Skyline Club
The Skyline Club was a live music venue located at 11306 North Lamar Boulevard (near Braker Lane) in Austin. Opened in 1946 by Warren Stark, the Skyline Club was a popular dance hall that featured some of the most prominent country, western swing, honky-tonk, and rock-and-roll artists of the era. The club, which had a capacity of about 500 people, was frequented by a broad cross section of Austin’s population, from blue-collar workers to state legislators, lobbyists, and assorted political figures.
Jody Meredith and the Roundup Boys performed as the club’s house band for a number of years, but many nationally-touring artists also played at the Skyline, including Hank Williams, Johnny Horton, Webb Pierce, Ray Price, Ernest Tubb, Bob Wills, Marty Robbins, Hank Snow, and Jimmy Dickens. Of particular note is the fact that both Hank Williams and Johnny Horton played their last public performances at the Skyline Club prior to their premature deaths. The “King of Rock and Roll,” Elvis Presley, also performed at the Skyline Club on October 6, 1955.

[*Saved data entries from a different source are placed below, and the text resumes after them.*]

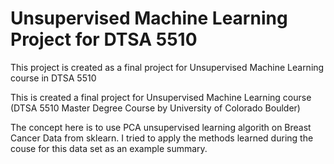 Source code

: # Unsupervised Machine Learning Project for DTSA 5510

This project is created as a final project for Unsupervised Machine Learning course in DTSA 5510

This is created a final project for Unsupervised Machine Learning course (DTSA 5510 Master Degree Course by University of Colorado Boulder)

The concept here is to use PCA unsupervised learning algorith on Breast Cancer Data from sklearn.  I tried to apply the methods learned during the couse for this data set as an example summary. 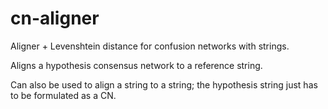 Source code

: # cn-aligner
Aligner + Levenshtein distance for confusion networks with strings.

Aligns a hypothesis consensus network to a reference string.

Can also be used to align a string to a string; the hypothesis string just has to be formulated as a CN.

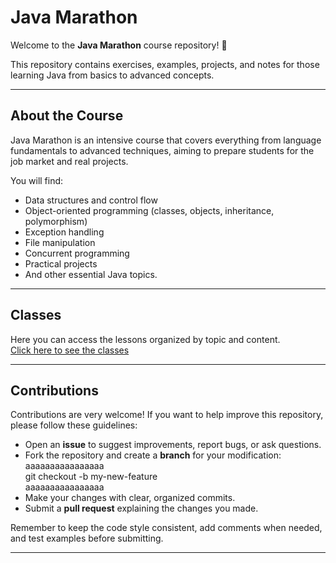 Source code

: # Java Marathon

Welcome to the **Java Marathon** course repository! 🎉

This repository contains exercises, examples, projects, and notes for those learning Java from basics to advanced concepts.

---

## About the Course

Java Marathon is an intensive course that covers everything from language fundamentals to advanced techniques, aiming to prepare students for the job market and real projects.

You will find:

- Data structures and control flow  
- Object-oriented programming (classes, objects, inheritance, polymorphism)  
- Exception handling  
- File manipulation  
- Concurrent programming  
- Practical projects  
- And other essential Java topics.

---

## Classes

Here you can access the lessons organized by topic and content.  
[Click here to see the classes](./docs/lessons)  

---

## Contributions

Contributions are very welcome! If you want to help improve this repository, please follow these guidelines:

- Open an **issue** to suggest improvements, report bugs, or ask questions.  
- Fork the repository and create a **branch** for your modification:  
  aaaaaaaaaaaaaaaa  
  git checkout -b my-new-feature  
  aaaaaaaaaaaaaaaa  
- Make your changes with clear, organized commits.  
- Submit a **pull request** explaining the changes you made.

Remember to keep the code style consistent, add comments when needed, and test examples before submitting.

---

For a brief period during the mid-1970s, the building in which the Skyline Club had been located served as the home for a popular venue known as the Soap Creek Saloon, which hosted a new generation of artists, including Willie Nelson, Delbert McClinton, The Fabulous Thunderbirds, Asleep at the Wheel, and Jerry Jeff Walker. In 1989 the entire building was demolished in order to widen the intersection of Lamar Boulevard and Braker Lane and to make room for new commercial construction.